Bence buradaki en önemli anahtar, farklı niteliklere sahip, birbirini tamamlayan ve işbirliği yapmayı becerebilen bir ekip oluşturmaktır. Bir firmanın, ihtiyaç duyduğu pozisyon için başvuran adayda görmek istediği nitelikler, bir başka pozisyona göre çok farklı, hatta bazen tamamen zıt yönde olabilir. Konuyu pozisyondan bağımsız olarak değerlendirirsek, öyle bazı nitelikler vardır ki, eksikliğini eğitim ve tecrübeyle kapatmak mümkün değildir. Bunların bana göre en önemlisi, bir insanın hayata karşı takındığı “pozitif tutum”dur. Pozitif tutuma sahip olan, yeniliklere açık ve esnek insanlarla çalışmak, bu tür insanlardan oluşan bir ekip kurmak her zaman olumlu sonuçlar verir. Mutlak olarak tüm ekibinizi bu türden çalışanlardan oluşturmanız mümkün değil. Ancak bu tutumdaki ya da özellikteki kişilerin ekip içerisinde çoğunluğu oluşturması bile, arzu ettiğiniz tempoyu yakalamanız için yeterli.

Sektörde işe alımda karşılaştığınız zorluklar, doldurmakta güçlük çektiğiniz pozisyonlar neler?
Başka pek çok sektörde olduğu gibi bizim sektörümüzde de en önemli sorunların başında, nitelikli eleman açığı geliyor. Her ne kadar üniversitelerin ilgili bölümlerinden çok sayıda mezun işgücüne katılsa da, bunların bilgi birikimi ve gördükleri eğitimin niteliği, düzeyi, kısa sürede çalışma hayatında verimli hale gelmeleri için yeterli değil. Bu yüzden iş yaşamında ya da iş üzerinde eğitim, bizim için en maliyetli ve önemli konulardan biri. Belirli bir alanda ya da teknolojide uzmanlaşmış eleman temini, şu anda sektör firmalarının kendi olanaklarıyla çözmeye, başa çıkmaya çalıştıkları bir sorun.
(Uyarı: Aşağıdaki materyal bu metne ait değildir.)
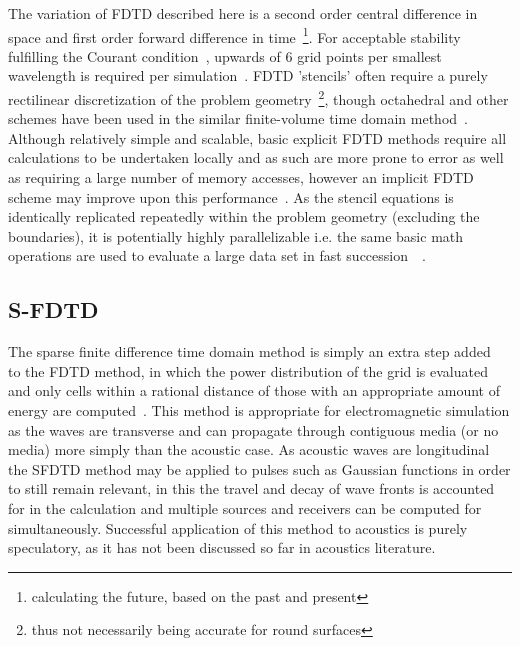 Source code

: \documentclass{svproc}
\begin{document}
The variation of FDTD described here is a second order central difference in space and first order forward difference in time~\footnote{calculating the future, based on the past and present}. For acceptable stability fulfilling the Courant condition~\cite{Abdulkadir2015}, upwards of 6 grid points per smallest wavelength is required per simulation~\cite{Oxnard2015}. FDTD 'stencils' often require a purely rectilinear discretization of the problem geometry~\footnote{thus not necessarily being accurate for round surfaces}, though octahedral and other schemes have been used in the similar finite-volume time domain method~\cite{Bilbao2016}. Although relatively simple and scalable, basic explicit FDTD methods require all calculations to be undertaken locally and as such are more prone to error as well as requiring a large number of memory accesses, however an implicit FDTD scheme may improve upon this performance~\cite{Hamilton2014}. As the stencil equations is identically replicated repeatedly within the problem geometry (excluding the boundaries), it is potentially highly parallelizable i.e. the same basic math operations are used to evaluate a large data set in fast succession~\cite{Savioja2010}~\cite{Angus2010}.

\subsection{S-FDTD}
The sparse finite difference time domain method is simply an extra step added~\cite{excluding some extra boundary handling to ensure stability} to the FDTD method, in which the power distribution of the grid is evaluated and only cells within a rational distance of those with an appropriate amount of energy are computed~\cite{Doerr2013}. This method is appropriate for electromagnetic simulation as the waves are transverse and can propagate through contiguous media (or no media) more simply than the acoustic case. As acoustic waves are longitudinal the SFDTD method may be applied to pulses such as Gaussian functions in order to still remain relevant, in this the travel and decay of wave fronts is accounted for in the calculation and multiple sources and receivers can be computed for simultaneously. Successful application of this method to acoustics is purely speculatory, as it has not been discussed so far in acoustics literature. 
\end{document}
Bu yıl en önem verdiğiniz projeleriniz nelerdi?
Bu yıl Logo için gerçekten önemli bir büyüme ve atılım yılıydı. O nedenle çok sayıda projeyi aynı anda yürüttük. Bunların içerisinde bizim en çok zamanımızı alan konu, yeniden yapılanma, reorganizasyon projesi oldu. Bunun yanı sıra gerçekleştirdiğimiz satın alma, birleşme operasyonları da, hem yeni ürün ve hizmetler, hem de İnsan Kaynakları açısından önemsediğimiz, emek verdiğimiz konular oldu. Geçen senelere göre çok daha fazla etkinlik gerçekleştirdik, iş ortaklarımızla, müşterilerimizle, Logo ekosistemini oluşturan firmalarla bir araya geldik. Önceliğimiz Logo’nun yakaladığı bu hızlı ve istikrarlı büyüme dönemini devam ettirmek.

Çalışma hayatınızda en önemli prensipleriniz, öncelikleriniz nelerdir? Değiştirmek istediğiniz yönleriniz var mı?
Hiçbir konuda katı olmamak ve sürekli değişime açık olmak. Bu benim hem prensibim, hem de kendimi olumlu yönde daha da geliştirmek istediğim bir alan. Çok katı prensipleri olan ve esnek, açık fikirli olmayan kişilerin, bugünün iş koşullarında ve özellikle bizim sektörümüzde başarı şansının olmadığına inanıyorum.

Bir iş gününüz nasıl geçer, vazgeçmediğiniz ritüelleriniz var mıdır?
Sabahları erken kalkarım, kötü bir alışkanlık belki genellikle kahvaltı etmem, eğer dışarıda toplantılarım yoksa doğrudan ofise gelirim. Yolda günlük gazeteleri okur, bazı haber sitelerine göz atarım. Ofise geldiğimde güne e-postalarımı yanıtlamakla ve gün içi planlarımı gözden geçirmekle başlarım. Görevim gereği her gün mutlaka toplantılarım olur, eğer yönlendiren ben isem toplantıların süresini ve gündemini sınırlı tutmaya, sonuç odaklı olmaya çalışırım. Geç saatlere kadar ofiste kalırım. Özellikle konsantre olmam, incelemem gereken konuları saat 18.00 sonrasına kaydırırım. Hafta sonlarında ofise gelmemeye gayret ederim.